A pattern that emerges from our matrix maps is that many picloram-induced genes are co-regulated by conditions where growth is occurring. We found that 46% of our auxin-induced genes are induced in wild type 2-day-old seedlings grown in the dark when compared to light-grown seedlings (Fig. 6B column 1), and 21% are repressed by a 2-day red light treatment that inhibits hypocotyl elongation (Fig. 6B column 3). Similarly, the overlap between stationary phase genes and auxin-repressed genes is greater (the sum of values in columns 9–15 is 348 for 269 genes) than between stationary phase genes and auxin-induced genes (the sum of values in columns 9–15 is 191 for 490 genes) (Fig. 6B, left and right maps, columns 11,12,14,15). Therefore, our auxin-induced gene list consists at least in part of genes that are associated with growth, such as ARGOS (AT3G59900) and ARGOS-LIKE (AT2G44080)] [80], [81], LONGIFOLIA1 (AT5G15580) and LNG2 (AT3G02170) [82] and several EXPANSIN and EXPANSIN-LIKE genes (Table S6) [83], [84], [85].
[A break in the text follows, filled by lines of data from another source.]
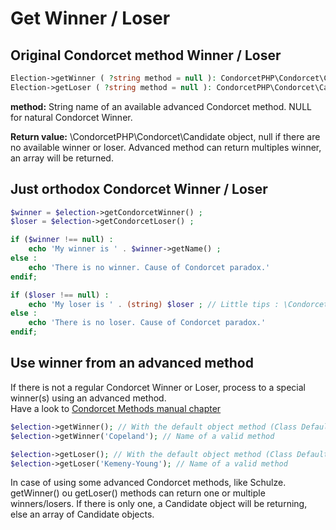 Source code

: # Get Winner / Loser

## Original Condorcet method Winner / Loser

```php
Election->getWinner ( ?string method = null ): CondorcetPHP\Condorcet\Candidate|array|null
Election->getLoser ( ?string method = null ): CondorcetPHP\Condorcet\Candidate|array|null
```
**method:** String name of an available advanced Condorcet method. NULL for natural Condorcet Winner.

**Return value:** \CondorcetPHP\Condorcet\Candidate object, null if there are no available winner or loser. Advanced method can return multiples winner, an array will be returned.

## Just orthodox Condorcet Winner / Loser
```php
$winner = $election->getCondorcetWinner() ;
$loser = $election->getCondorcetLoser() ;

if ($winner !== null) :
    echo 'My winner is ' . $winner->getName() ;
else :
    echo 'There is no winner. Cause of Condorcet paradox.'
endif;

if ($loser !== null) :
    echo 'My loser is ' . (string) $loser ; // Little tips : \CondorcetPHP\Condorcet\Candidate implement __toString() magic method.
else :
    echo 'There is no loser. Cause of Condorcet paradox.'
endif;
```


## Use winner from an advanced method

If there is not a regular Condorcet Winner or Loser, process to a special winner(s) using an advanced method.  
Have a look to [Condorcet Methods manual chapter](https://github.com/julien-boudry/Condorcet/wiki/I-%23-Installation-%26-Basic-Configuration-%23-2.-Condorcet-Methods)

```php
$election->getWinner(); // With the default object method (Class Default: Schulze Winning)  
$election->getWinner('Copeland'); // Name of a valid method  

$election->getLoser(); // With the default object method (Class Default: Schulze Winning)  
$election->getLoser('Kemeny-Young'); // Name of a valid method  
```

In case of using some advanced Condorcet methods, like Schulze. getWinner() ou getLoser() methods can return one or multiple winners/losers. If there is only one, a Candidate object will be returning, else an array of Candidate objects. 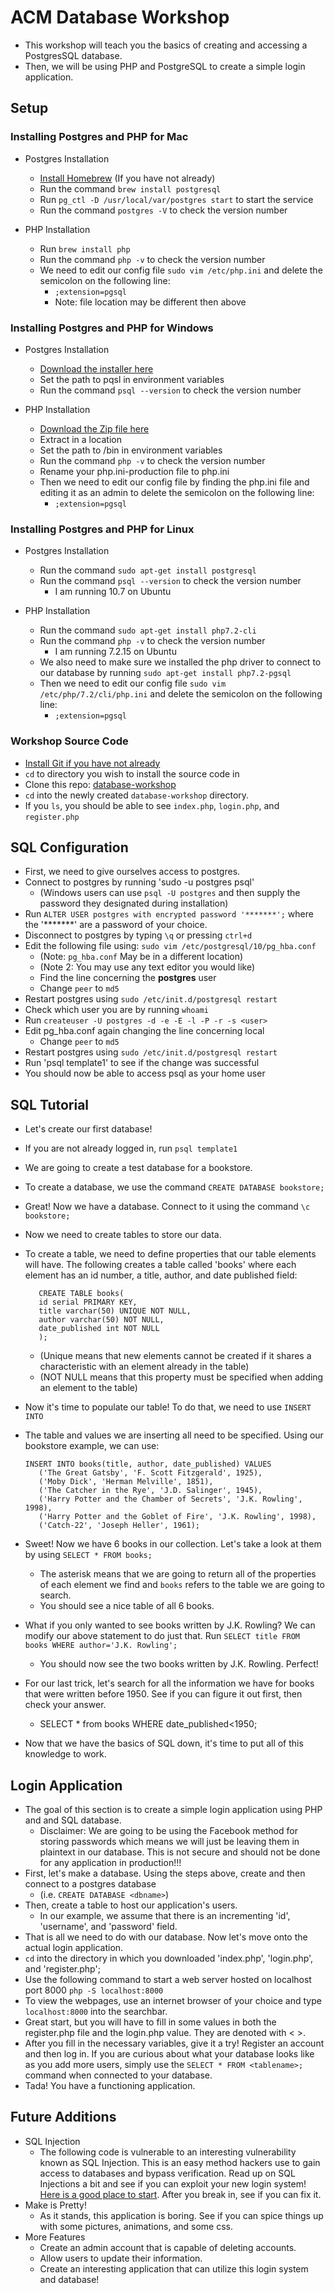 # ACM Database Workshop
* This workshop will teach you the basics of creating and accessing a PostgresSQL database.
* Then, we will be using PHP and PostgreSQL to create a simple login application.

## Setup

### Installing Postgres and PHP for Mac
* Postgres Installation
	* [Install Homebrew](https://brew.sh) (If you have not already)
	* Run the command `brew install postgresql`
	* Run `pg_ctl -D /usr/local/var/postgres start` to start the service
	* Run the command `postgres -V` to check the version number
 
* PHP Installation
	* Run `brew install php`
	* Run the command `php -v` to check the version number 
	* We need to edit our config file `sudo vim /etc/php.ini` and delete the semicolon on the following line:
		* `;extension=pgsql`
		* Note: file location may be different then above

### Installing Postgres and PHP for Windows
* Postgres Installation
	* [Download the installer here](https://www.postgresql.org/download/windows/)
	* Set the path to pqsl in environment variables
	* Run the command `psql --version` to check the version number
 
* PHP Installation
	* [Download the Zip file here](https://www.php.net/downloads.php)
	* Extract in a location
	* Set the path to /bin in environment variables
	* Run the command `php -v` to check the version number 
	* Rename your php.ini-production file to php.ini
	* Then we need to edit our config file by finding the php.ini file and editing it as an admin to delete the semicolon on the following line:
		* `;extension=pgsql`

### Installing Postgres and PHP for Linux
* Postgres Installation
	* Run the command `sudo apt-get install postgresql`
	* Run the command `psql --version` to check the version number
		* I am running 10.7 on Ubuntu
 
* PHP Installation
	* Run the command `sudo apt-get install php7.2-cli`
	* Run the command `php -v` to check the version number 
		* I am running 7.2.15 on Ubuntu
	* We also need to make sure we installed the php driver to connect to our database by running `sudo apt-get install php7.2-pgsql`
	* Then we need to edit our config file `sudo vim /etc/php/7.2/cli/php.ini` and delete the semicolon on the following line:
		* `;extension=pgsql`
 
### Workshop Source Code
* [Install Git if you have not already](https://git-scm.com/book/en/v2/Getting-Started-Installing-Git)
* `cd` to directory you wish to install the source code in
* Clone this repo: [database-workshop](https://github.com/SCUACM/node-workshop)
* `cd` into the newly created `database-workshop` directory.
* If you `ls`, you should be able to see `index.php`, `login.php`, and `register.php`

## SQL Configuration
* First, we need to give ourselves access to postgres.
* Connect to postgres by running 'sudo -u postgres psql'
	* (Windows users can use `psql -U postgres` and then supply the password they designated during installation)
* Run `ALTER USER postgres with encrypted password '*******';` where the '*******' are a password of your choice.
* Disconnect to postgres by typing `\q` or pressing `ctrl+d`
* Edit the following file using: `sudo vim /etc/postgresql/10/pg_hba.conf`
	* (Note: `pg_hba.conf` May be in a different location)
	* (Note 2: You may use any text editor you would like)
	* Find the line concerning the __postgres__ user
	* Change `peer` to `md5`
* Restart postgres using `sudo /etc/init.d/postgresql restart`
* Check which user you are by running `whoami`
* Run `createuser -U postgres -d -e -E -l -P -r -s <user>`
* Edit pg_hba.conf again changing the line concerning local
	* Change `peer` to `md5`
* Restart postgres using `sudo /etc/init.d/postgresql restart`
* Run 'psql template1' to see if the change was successful
* You should now be able to access psql as your home user

## SQL Tutorial
* Let's create our first database!
* If you are not already logged in, run `psql template1`
* We are going to create a test database for a bookstore.
* To create a database, we use the command `CREATE DATABASE bookstore;`
* Great! Now we have a database.  Connect to it using the command `\c bookstore;`
* Now we need to create tables to store our data.
* To create a table, we need to define properties that our table elements will have.  The following creates a table called 'books' where each element has an id number, a title, author, and date published field:
 
	```
	   CREATE TABLE books(
	   id serial PRIMARY KEY,
	   title varchar(50) UNIQUE NOT NULL,
	   author varchar(50) NOT NULL,
	   date_published int NOT NULL
	   ); 
	```

	* (Unique means that new elements cannot be created if it shares a characteristic with an element already in the table)
	* (NOT NULL means that this property must be specified when adding an element to the table)

* Now it's time to populate our table!  To do that, we need to use `INSERT INTO`
* The table and values we are inserting all need to be specified.  Using our bookstore example, we can use:

	```
	INSERT INTO books(title, author, date_published) VALUES
	   ('The Great Gatsby', 'F. Scott Fitzgerald', 1925),
	   ('Moby Dick', 'Herman Melville', 1851),
	   ('The Catcher in the Rye', 'J.D. Salinger', 1945),
	   ('Harry Potter and the Chamber of Secrets', 'J.K. Rowling', 1998),
	   ('Harry Potter and the Goblet of Fire', 'J.K. Rowling', 1998),
	   ('Catch-22', 'Joseph Heller', 1961);
	```
* Sweet!  Now we have 6 books in our collection.  Let's take a look at them by using `SELECT * FROM books;`
	* The asterisk means that we are going to return all of the properties of each element we find and `books` refers to the table we are going to search.
	* You should see a nice table of all 6 books.
* What if you only wanted to see books written by J.K. Rowling?  We can modify our above statement to do just that.  Run `SELECT title FROM books WHERE author='J.K. Rowling';`
	* You should now see the two books written by J.K. Rowling.  Perfect!
* For our last trick, let's search for all the information we have for books that were written before 1950.  See if you can figure it out first, then check your answer.
	* <p style="color=white;">SELECT * from books WHERE date_published<1950;</p>
* Now that we have the basics of SQL down, it's time to put all of this knowledge to work.

## Login Application
* The goal of this section is to create a simple login application using PHP and and SQL database.
	* Disclaimer: We are going to be using the Facebook method for storing passwords which means we will just be leaving them in plaintext in our database. This is not secure and should not be done for any application in production!!!
* First, let's make a database.  Using the steps above, create and then connect to a postgres database
	* (i.e. `CREATE DATABASE <dbname>`)
* Then, create a table to host our application's users.
	* In our example, we assume that there is an incrementing 'id', 'username', and 'password' field.
* That is all we need to do with our database.  Now let's move onto the actual login application.
* `cd` into the directory in which you downloaded 'index.php', 'login.php', and 'register.php';
* Use the following command to start a web server hosted on localhost port 8000 `php -S localhost:8000`
* To view the webpages, use an internet browser of your choice and type `localhost:8000` into the searchbar.
* Great start, but you will have to fill in some values in both the register.php file and the login.php value.  They are denoted with < >.
* After you fill in the necessary variables, give it a try!  Register an account and then log in.  If you are curious about what your database looks like as you add more users, simply use the `SELECT * FROM <tablename>;` command when connected to your database.
* Tada! You have a functioning application.

## Future Additions
* SQL Injection
	* The following code is vulnerable to an interesting vulnerability known as SQL Injection.  This is an easy method hackers use to gain access to databases and bypass verification.  Read up on SQL Injections a bit and see if you can exploit your new login system!  [Here is a good place to start](https://www.w3schools.com/sql/sql_injection.asp).  After you break in, see if you can fix it.
* Make is Pretty!
	* As it stands, this application is boring. See if you can spice things up with some pictures, animations, and some css.
* More Features
	* Create an admin account that is capable of deleting accounts.
	* Allow users to update their information.
	* Create an interesting application that can utilize this login system and database!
The matrix maps highlight a significant overlap between PIF-regulated genes and auxin targets in elongating hypocotyls (Fig. 6B columns 3–6). This is consistent with previous results from Nozue et al. [77] that show that auxin-regulated genes are overrepresented among genes differentially expressed between pif4pif5 double mutant and wild type plants. Not surprisingly, genes in this category include genes associated with GA pathways including gibberellin biosynthesis genes GA3OX1 and GA2OX8, the GA repressor RGL1, PIF3-LIKE2 (AT3G62090) and SOMNUS (AT1G03790), a germination gene downstream of PIL5 (AT2G20180). Of the 81 genes defined by Nozue et al. [77] as upregulated by growth and PIF4- or PIF5-dependent, 38 are also classified in that study as auxin regulated. Of these 38, 35 are in our auxin-induced list. Our auxin-induced list also includes an additional 17 PIF4/5-dependent genes not classified by Nozue et al. as auxin-responsive [77].
These findings raise the question of whether auxin regulates PIF target genes through induction of GA biosynthesis and consequent PIF activation, through a GA-independent PIF process, or through a PIF-independent mechanism. We predicted that a set of PIF4/5-dependent growth-associated genes might be auxin-regulated in the absence of PIF activity, since the hypocotyl growth response to the transient auxin treatment during the day did not require PIF4/5 (Fig. 6A). We tested the response of a subset of growth-associated genes, including SAUR23 (AT5G18060), IAA2 (AT3G23030) and ARGOS, to auxin using qRT-PCR. We found that each of these three genes was induced by a 2 hr IAA treatment in pif4pif5 double mutant seedlings (Fig. 6C). This suggests that these genes are directly regulated by auxin. This has been confirmed for IAA2, which is rapidly induced by auxin in the presence of cyclohexamide [86]. The fact that these three genes are PIF-dependent in growth promoting-conditions can be explained by the recent discovery that PIF4/5 directly regulates auxin biosynthesis at elevated temperature [39], [42], [77], [87], [88]. Genes in this category may be direct auxin targets whose expression in growth-promoting conditions, such as elevated temperature, is dependent upon PIF regulation of auxin biosynthesis. However, we do not rule out the possibility that such genes may also be directly regulated by the PIF family in some conditions. Thus, our results support a growth model in which a number of important cell expansion-associated genes are common targets of multiple growth-promoting pathways.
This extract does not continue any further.